Le service technique de l’Habitat est intervenu le 28 octobre 2021, constatant plusieurs désordres.
Mme [R] [U] [W] a également fait constater différents désordres le 9 juin 2023 et le 13 janvier 2025 par commissaire de justice.
La SA d’HLM [Localité 2] a indiqué prendre acte du classement F en DPE et prévoir des travaux de réhabilitation importants.
Par acte d’huissier remis à personne morale en date du 4 décembre 2025, Mme [R] [U] [W] a fait assigner la SA d’HLM [Localité 2] devant le juge des contentieux de la protection du tribunal judiciaire de Paris statuant en référés aux fins de voir ordonner une expertise aux fins, notamment, d’examiner et décrire les désordres et non conformités allégués ainsi que tous désordres connexes et de déterminer leurs causes, de préciser les travaux permettant d’y mettre un terme et leurs délais et chiffrage ainsi que les préjudices de toutes natures directs et indirects en résultant et notamment le préjudice de jouissance,
— donner son avis sur les travaux de réhabilitation prévus par [Localité 2] et dire s’ils sont suffisants,
— établir un DPE et indiquer si le logement répond aux critères de performance énergétique
— examiner le montant du loyer et des charges et dire si les sommes sont justifiées,
— dire que l’expert devra déposer son rapport, avec prérapport éventuel, dans les six mois et fixer le montant de sa provision,
— réserver les dépens.
Mme [R] [U] [W] explique subir divers désordres depuis son entrée dans les lieux, présence de nuisibles et rongeurs, équipements défectueux, prises, fenêtres et revêtements défectueux, dégâts des eaux récurrents depuis le 23/12/2024 liés à la colonne générale, moisissures, humidité, compteur non conforme, cave inutilisable.

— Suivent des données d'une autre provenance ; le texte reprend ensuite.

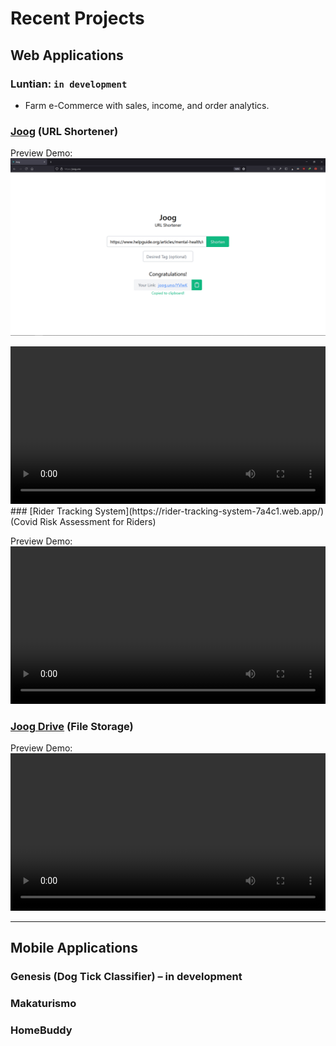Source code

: # Recent Projects

## Web Applications

### Luntian: `in development`

- Farm e-Commerce with sales, income, and order analytics.

### [Joog](https://joog.uno/) (URL Shortener)

Preview Demo:
[![](./assets/joog_tn.png)](https://user-images.githubusercontent.com/47204120/115469673-a8aa5b00-a267-11eb-99d7-62b2b9d3032e.mp4)

<video width="100%" loop controls autoplya>
  <source src="https://user-images.githubusercontent.com/47204120/115469673-a8aa5b00-a267-11eb-99d7-62b2b9d3032e.mp4" type="video/mp4">
</video>
### [Rider Tracking System](https://rider-tracking-system-7a4c1.web.app/) (Covid Risk Assessment for Riders)

Preview Demo:
<video width="100%" loop controls autoplya>

  <source src="https://user-images.githubusercontent.com/47204120/115470166-78af8780-a268-11eb-8005-3b36260085f4.mp4" type="video/mp4">
</video>

### [Joog Drive](https://portfolio-a03ed.web.app/) (File Storage)

Preview Demo:
<video width="100%" loop controls autoplya>

  <source src="https://user-images.githubusercontent.com/47204120/115470196-8533e000-a268-11eb-9e0b-9e46ab2441c3.mp4" type="video/mp4">
</video>

---

## Mobile Applications

### Genesis (Dog Tick Classifier) – in development

### Makaturismo

### HomeBuddy
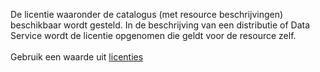De licentie waaronder de catalogus (met resource beschrijvingen) beschikbaar wordt gesteld. In de beschrijving van een distributie of Data Service wordt de licentie opgenomen die geldt voor de resource zelf. 
<br/>
<br/> 
Gebruik een waarde uit <a href='https://definities.geostandaarden.nl/dcat-ap-nl/id/waardelijst/licenties' target='_blank'>licenties</a>
<br/>
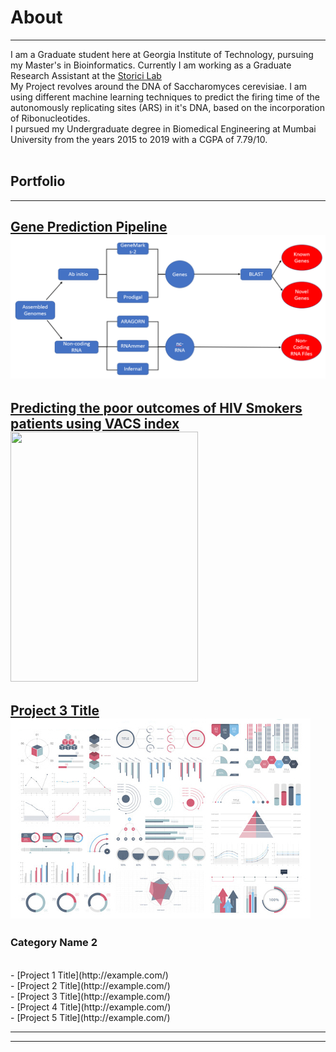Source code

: # About 

---

I am a Graduate student here at Georgia Institute of Technology, pursuing my Master's in Bioinformatics. Currently I am working as a Graduate Research Assistant at the <a href="http://www.storicilab.gatech.edu/">Storici Lab</a>
<br>
My Project revolves around the DNA of Saccharomyces cerevisiae. I am using different machine learning techniques to predict the firing time of the autonomously replicating sites (ARS) in it's DNA, based on the incorporation of Ribonucleotides. 
<br>
I pursued my Undergraduate degree in Biomedical Engineering at Mumbai University from the years 2015 to 2019 with a CGPA of 7.79/10.
<br><br>

## Portfolio

---

[Gene Prediction Pipeline](/Gene_Prediction)<br>
<img src="images/Gene_Prediction_Pipeline.png?raw=true"/>
<br>
---
[Predicting the poor outcomes of HIV Smokers patients using VACS index](/DMR) <br>
<img src="images/DMR/DMR_desc(2).png?" style="width:300px;height:400px;"> 
---
[Project 3 Title](http://example.com/)
<img src="images/dummy_thumbnail.jpg?raw=true"/>
<br>
---

### Category Name 2

<br>
- [Project 1 Title](http://example.com/) <br>
- [Project 2 Title](http://example.com/) <br>
- [Project 3 Title](http://example.com/) <br>
- [Project 4 Title](http://example.com/) <br>
- [Project 5 Title](http://example.com/) <br>

---




---

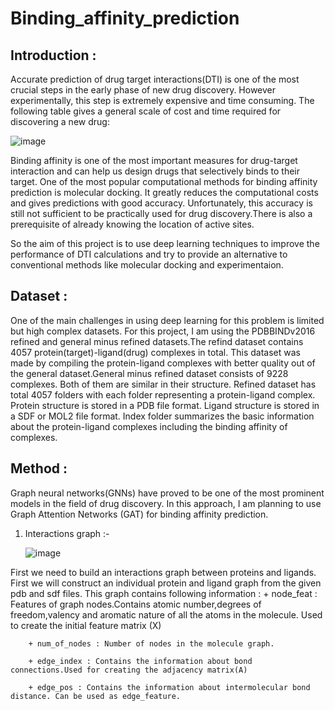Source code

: # Binding_affinity_prediction

## Introduction :

 Accurate prediction of drug target interactions(DTI) is one of the most crucial steps in the early phase of new drug discovery. However experimentally, this step is extremely expensive and time consuming. The following table gives a general scale of cost and time required for discovering a new drug:




 ![image](https://github.com/Gilgamesh60/Binding_affinity_predictor/assets/104096164/2af77296-32a4-4056-9409-0e17a3916139)


Binding affinity is one of the most important measures for drug-target interaction and can help us design drugs that selectively binds to their target. 
One of the most popular computational methods for binding affinity prediction is molecular docking. It greatly reduces the computational costs and gives predictions with good accuracy. Unfortunately, this accuracy is still not sufficient to be practically used for drug discovery.There is also a prerequisite of already knowing the location of active sites. 

So the aim of this project is to use deep learning techniques to improve the performance of DTI calculations and try to provide an alternative to conventional methods like molecular docking and experimentaion.



## Dataset :

One of the main challenges in using deep learning for this problem is limited but high complex datasets. For this project, I am using the PDBBINDv2016 refined and general minus refined datasets.The refind dataset contains 4057 protein(target)-ligand(drug) complexes in total. This dataset was made by compiling the protein-ligand complexes with better quality out of the general dataset.General minus refined dataset consists of 9228 complexes. Both of them are similar in their structure. 
Refined dataset has total 4057 folders with each folder representing a protein-ligand complex. Protein structure is stored in a PDB file format. Ligand structure is stored in a SDF or MOL2 file format. Index folder summarizes the basic information about the protein-ligand complexes including the binding affinity of complexes.



## Method :

Graph neural networks(GNNs) have proved to be one of the most prominent models in the field of drug discovery. In this approach, I am planning to use Graph Attention Networks (GAT) for binding affinity prediction.

1. Interactions graph :-

   ![image](https://github.com/Gilgamesh60/Binding_affinity_predictor/assets/104096164/a1604c0f-5eb7-4875-83c3-2874f5050657)

First we need to build an interactions graph between proteins and ligands. First we will construct an individual protein and ligand graph from the given pdb and sdf files. This graph contains following information :
        + node_feat : Features of graph nodes.Contains atomic number,degrees of freedom,valency and aromatic nature of all the atoms in the molecule. Used to create the initial feature matrix (X)
        
        + num_of_nodes : Number of nodes in the molecule graph.
        
        + edge_index : Contains the information about bond connections.Used for creating the adjacency matrix(A)
        
        + edge_pos : Contains the information about intermolecular bond distance. Can be used as edge_feature.
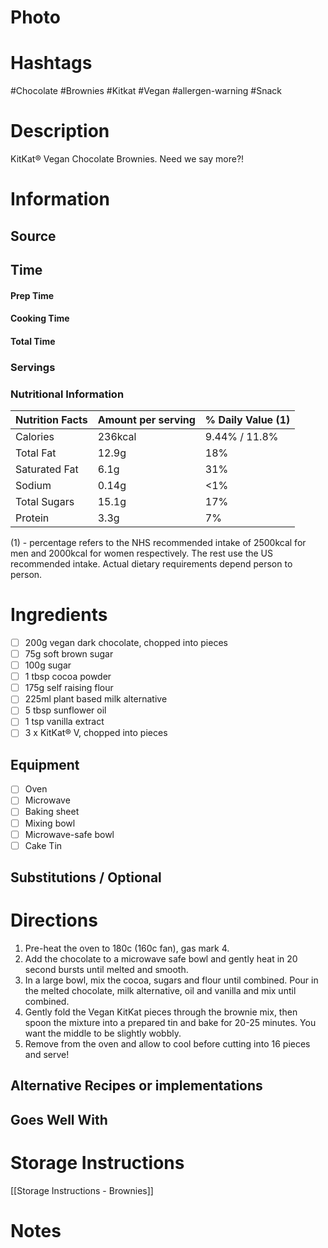 # Photo

# Hashtags
#Chocolate #Brownies #Kitkat #Vegan #allergen-warning #Snack 
# Description
KitKat® Vegan Chocolate Brownies. Need we say more?!
# Information
## Source

## Time
#### Prep Time

#### Cooking Time

#### Total Time

### Servings

### Nutritional Information
| Nutrition Facts | Amount per serving | % Daily Value (1) |
| --------------- | ------------------ | ----------------- |
| Calories        | 236kcal            | 9.44% / 11.8%     |
| Total Fat       | 12.9g              | 18%               |
| Saturated Fat   | 6.1g               | 31%               |
| Sodium          | 0.14g              | <1%               |
| Total Sugars    | 15.1g              | 17%               |
| Protein         | 3.3g               | 7%                |
(1) -  percentage refers to the NHS recommended intake of 2500kcal for men and 2000kcal for women respectively. The rest use the US recommended intake. Actual dietary requirements depend person to person.
# Ingredients
- [ ] 200g vegan dark chocolate, chopped into pieces
- [ ] 75g soft brown sugar
- [ ] 100g sugar
- [ ] 1 tbsp cocoa powder
- [ ] 175g self raising flour
- [ ] 225ml plant based milk alternative
- [ ] 5 tbsp sunflower oil
- [ ] 1 tsp vanilla extract
- [ ] 3 x KitKat® V, chopped into pieces
## Equipment
- [ ] Oven
- [ ] Microwave
- [ ] Baking sheet
- [ ] Mixing bowl
- [ ] Microwave-safe bowl
- [ ] Cake Tin
## Substitutions / Optional

# Directions
1. Pre-heat the oven to 180c (160c fan), gas mark 4.
2. Add the chocolate to a microwave safe bowl and gently heat in 20 second bursts until melted and smooth.
3. In a large bowl, mix the cocoa, sugars and flour until combined. Pour in the melted chocolate, milk alternative, oil and vanilla and mix until combined.
4. Gently fold the Vegan KitKat pieces through the brownie mix, then spoon the mixture into a prepared tin and bake for 20-25 minutes. You want the middle to be slightly wobbly.
5. Remove from the oven and allow to cool before cutting into 16 pieces and serve!
## Alternative Recipes or implementations

## Goes Well With

# Storage Instructions
[[Storage Instructions - Brownies]]
# Notes
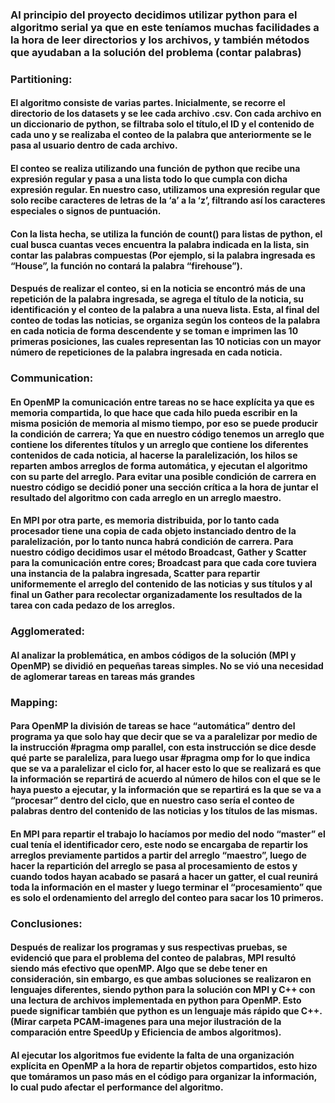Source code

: ### Al principio del proyecto decidimos utilizar python para el algoritmo serial ya que en este teníamos muchas facilidades a la hora de leer directorios y los archivos, y también métodos que ayudaban a la solución del problema (contar palabras)

### Partitioning: 
#### El algoritmo consiste de varias partes. Inicialmente, se recorre el directorio de los datasets y se lee cada archivo .csv. Con cada archivo en un diccionario de python, se filtraba solo el título,el ID y el contenido de cada uno y se realizaba el conteo de la palabra que anteriormente se le pasa al usuario dentro de cada archivo. 

#### El conteo se realiza utilizando una función de python que recibe una expresión regular y pasa a una lista todo lo que cumpla con dicha expresión regular. En nuestro caso, utilizamos una expresión regular que solo recibe caracteres de letras de la ‘a’ a la ‘z’, filtrando así los caracteres especiales o signos de puntuación. 

#### Con la lista hecha, se utiliza la función de count() para listas de python, el cual busca cuantas veces encuentra la palabra indicada en la lista, sin contar las palabras compuestas (Por ejemplo, si la palabra ingresada es “House”, la función no contará la palabra “firehouse”).

#### Después de realizar el conteo, si en la noticia se encontró más de una repetición de la palabra ingresada, se agrega el título de la noticia, su identificación y el conteo de la palabra a una nueva lista. Esta, al final del conteo de todas las noticias, se organiza según los conteos de la palabra en cada noticia de forma descendente y se toman e imprimen las 10 primeras posiciones, las cuales representan las 10 noticias con un mayor número de repeticiones de la palabra ingresada en cada noticia.

### Communication: 
#### En OpenMP la comunicación entre tareas no se hace explícita ya que es memoria compartida, lo que hace que cada hilo pueda escribir en la misma posición de memoria al mismo tiempo, por eso se puede producir la condición de carrera; Ya que en nuestro código tenemos un arreglo que contiene los diferentes títulos y un arreglo que contiene los diferentes contenidos de cada noticia, al hacerse la paralelización, los hilos se reparten ambos arreglos de forma automática, y ejecutan el algoritmo con su parte del arreglo. Para evitar una posible condición de carrera en nuestro código se decidió poner una sección crítica a la hora de juntar el resultado del algoritmo con cada arreglo en un arreglo maestro.

#### En MPI por otra parte, es memoria distribuida, por lo tanto cada procesador tiene una copia de cada objeto instanciado dentro de la paralelización, por lo tanto nunca habrá condición de carrera. Para nuestro código decidimos usar el método Broadcast, Gather y Scatter para la comunicación entre cores; Broadcast para que cada core tuviera una instancia de la palabra ingresada, Scatter para repartir uniformemente el arreglo del contenido de las noticias y sus títulos y al final un Gather para recolectar organizadamente los resultados de la tarea con cada pedazo de los arreglos.

### Agglomerated: 
#### Al analizar la problemática, en ambos códigos de la solución (MPI y OpenMP)  se dividió en pequeñas tareas simples. No se vió una necesidad de aglomerar tareas en tareas más grandes

### Mapping: 
#### Para OpenMP la división de tareas se hace “automática” dentro del programa ya que solo hay que decir que se va a paralelizar por medio de la instrucción #pragma omp parallel, con esta instrucción se dice desde qué parte se paraleliza, para luego usar #pragma omp for lo que indica que se va a paralelizar el ciclo for, al hacer esto lo que se realizará es que la información se repartirá de acuerdo al número de hilos con el que se le haya puesto a ejecutar, y la información que se repartirá es la que se va a “procesar” dentro del ciclo, que en nuestro caso sería el conteo de palabras dentro del contenido de las  noticias y los títulos de las mismas.

#### En MPI para repartir el trabajo lo hacíamos por medio del nodo “master” el cual tenía el identificador cero, este nodo se encargaba de repartir los arreglos previamente partidos a partir del arreglo “maestro”, luego de hacer la repartición del arreglo se pasa al procesamiento de estos y cuando todos hayan acabado se pasará a hacer un gatter, el cual reunirá toda la información en el master y luego terminar el “procesamiento” que es solo el ordenamiento del arreglo del conteo para sacar los 10 primeros.
### Conclusiones:

#### Después de realizar los programas y sus respectivas pruebas, se evidenció que para el problema del conteo de palabras, MPI resultó siendo más efectivo que openMP. Algo que se debe tener en consideración, sin embargo, es que ambas soluciones se realizaron en lenguajes diferentes, siendo python para la solución con MPI y C++ con una lectura de archivos implementada en python para OpenMP. Esto puede significar también que python es un lenguaje más rápido que C++. (Mirar carpeta PCAM-imagenes para una mejor ilustración de la comparación entre SpeedUp y Eficiencia de ambos algoritmos). 
#### Al ejecutar los algoritmos fue evidente la falta de una organización explícita en OpenMP a la hora de repartir objetos compartidos, esto hizo que tomáramos un paso más en el código para organizar la información, lo cual pudo afectar el performance del algoritmo.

Elle s’interroge également sur la conformité du loyer appliqué à sa catégorie de logement , conteste les charges liés à des équipements dont elle ne profite pas, double facturation compteur général/individuel pour eau chaude, absence de compteurs individuels d’eau froide.
Dans ses conclusions n° 1, la SA d’HLM [Localité 2] demande de :
— débouter Mme [R] [U] [W] de ses demandes,
A titre reconventionnel,
— la condamner à laisser l’accès à son logement aux entreprises mandatées par le bailleur pour les réfections des sols et des murs à compter d’un mois après la signification de l’ordonnance et ce sous astreinte de 100 € par jour à compter de 15 jours après la demande d’accès effectuée
— se réserver la compétence pour liquider l’astreinte,
— condamner Mme [R] [U] [W] à lui payer 1000 € de frais irrépétibles ainsi qu’aux entiers dépens,
La SA d’HLM [Localité 2] reproche à sa locataire un mauvais entretien concourant à ses dommages et affirme qu’elle va procéder à des travaux de réhabilitation de l’immeuble et des logements dont elle produit le projet de réhabilitation, avec ordre de service accompli et état des lieux réalisé le 12/01/2026 chez la locataire.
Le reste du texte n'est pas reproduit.